What the task asks: Each record below needs to be reproduced precisely, though not its pictures.

Dataset records:

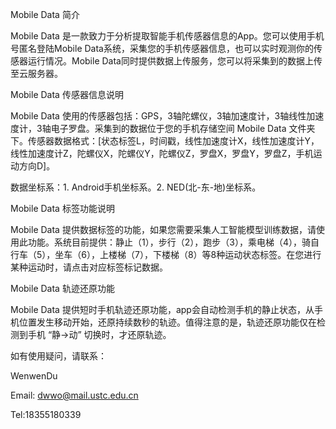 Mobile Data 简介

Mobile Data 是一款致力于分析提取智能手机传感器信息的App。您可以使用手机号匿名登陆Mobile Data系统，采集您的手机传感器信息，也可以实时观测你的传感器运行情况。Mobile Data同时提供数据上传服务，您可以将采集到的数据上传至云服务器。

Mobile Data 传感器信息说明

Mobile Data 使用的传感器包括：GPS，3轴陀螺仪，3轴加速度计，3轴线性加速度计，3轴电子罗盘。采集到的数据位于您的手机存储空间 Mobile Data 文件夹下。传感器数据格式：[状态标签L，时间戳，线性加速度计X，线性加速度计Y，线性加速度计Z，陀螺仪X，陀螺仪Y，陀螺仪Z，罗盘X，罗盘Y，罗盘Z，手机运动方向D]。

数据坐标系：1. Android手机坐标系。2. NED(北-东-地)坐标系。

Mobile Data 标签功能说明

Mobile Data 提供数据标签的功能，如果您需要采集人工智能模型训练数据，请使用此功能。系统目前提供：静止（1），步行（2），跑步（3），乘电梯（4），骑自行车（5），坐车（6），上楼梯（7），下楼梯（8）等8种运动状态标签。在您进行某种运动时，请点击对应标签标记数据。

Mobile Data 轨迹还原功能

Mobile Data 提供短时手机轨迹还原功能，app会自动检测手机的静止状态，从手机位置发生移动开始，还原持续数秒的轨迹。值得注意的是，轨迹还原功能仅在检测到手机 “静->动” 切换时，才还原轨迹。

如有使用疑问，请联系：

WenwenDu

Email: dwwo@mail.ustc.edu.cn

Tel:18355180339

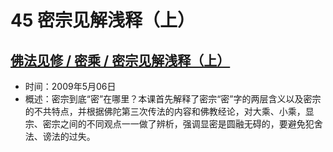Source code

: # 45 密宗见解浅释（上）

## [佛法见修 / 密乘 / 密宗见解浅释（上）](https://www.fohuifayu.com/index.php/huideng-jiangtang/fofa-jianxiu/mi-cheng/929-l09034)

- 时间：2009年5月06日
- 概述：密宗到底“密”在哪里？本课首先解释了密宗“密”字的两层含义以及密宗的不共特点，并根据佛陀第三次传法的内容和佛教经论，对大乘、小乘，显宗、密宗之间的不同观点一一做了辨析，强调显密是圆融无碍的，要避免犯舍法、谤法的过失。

Result:
 Mobile Data 简介

Mobile Data 是一款致力于分析提取智能手机传感器信息的App。您可以使用手机号匿名登陆Mobile Data系统，采集您的手机传感器信息，也可以实时观测你的传感器运行情况。Mobile Data同时提供数据上传服务，您可以将采集到的数据上传至云服务器。

Mobile Data 传感器信息说明

Mobile Data 使用的传感器包括：GPS，3轴陀螺仪，3轴加速度计，3轴线性加速度计，3轴电子罗盘。采集到的数据位于您的手机存储空间 Mobile Data 文件夹下。传感器数据格式：[状态标签L，时间戳，线性加速度计X，线性加速度计Y，线性加速度计Z，陀螺仪X，陀螺仪Y，陀螺仪Z，罗盘X，罗盘Y，罗盘Z，手机运动方向D]。

数据坐标系：1. Android手机坐标系。2. NED(北-东-地)坐标系。

Mobile Data 标签功能说明

Mobile Data 提供数据标签的功能，如果您需要采集人工智能模型训练数据，请使用此功能。系统目前提供：静止（1），步行（2），跑步（3），乘电梯（4），骑自行车（5），坐车（6），上楼梯（7），下楼梯（8）等8种运动状态标签。在您进行某种运动时，请点击对应标签标记数据。

Mobile Data 轨迹还原功能

Mobile Data 提供短时手机轨迹还原功能，app会自动检测手机的静止状态，从手机位置发生移动开始，还原持续数秒的轨迹。值得注意的是，轨迹还原功能仅在检测到手机 “静->动” 切换时，才还原轨迹。

如有使用疑问，请联系：

WenwenDu

Email: dwwo@mail.ustc.edu.cn

Tel:18355180339

Source code

: # 45 密宗见解浅释（上）

## [佛法见修 / 密乘 / 密宗见解浅释（上）](https://www.fohuifayu.com/index.php/huideng-jiangtang/fofa-jianxiu/mi-cheng/929-l09034)

- 时间：2009年5月06日
- 概述：密宗到底“密”在哪里？本课首先解释了密宗“密”字的两层含义以及密宗的不共特点，并根据佛陀第三次传法的内容和佛教经论，对大乘、小乘，显宗、密宗之间的不同观点一一做了辨析，强调显密是圆融无碍的，要避免犯舍法、谤法的过失。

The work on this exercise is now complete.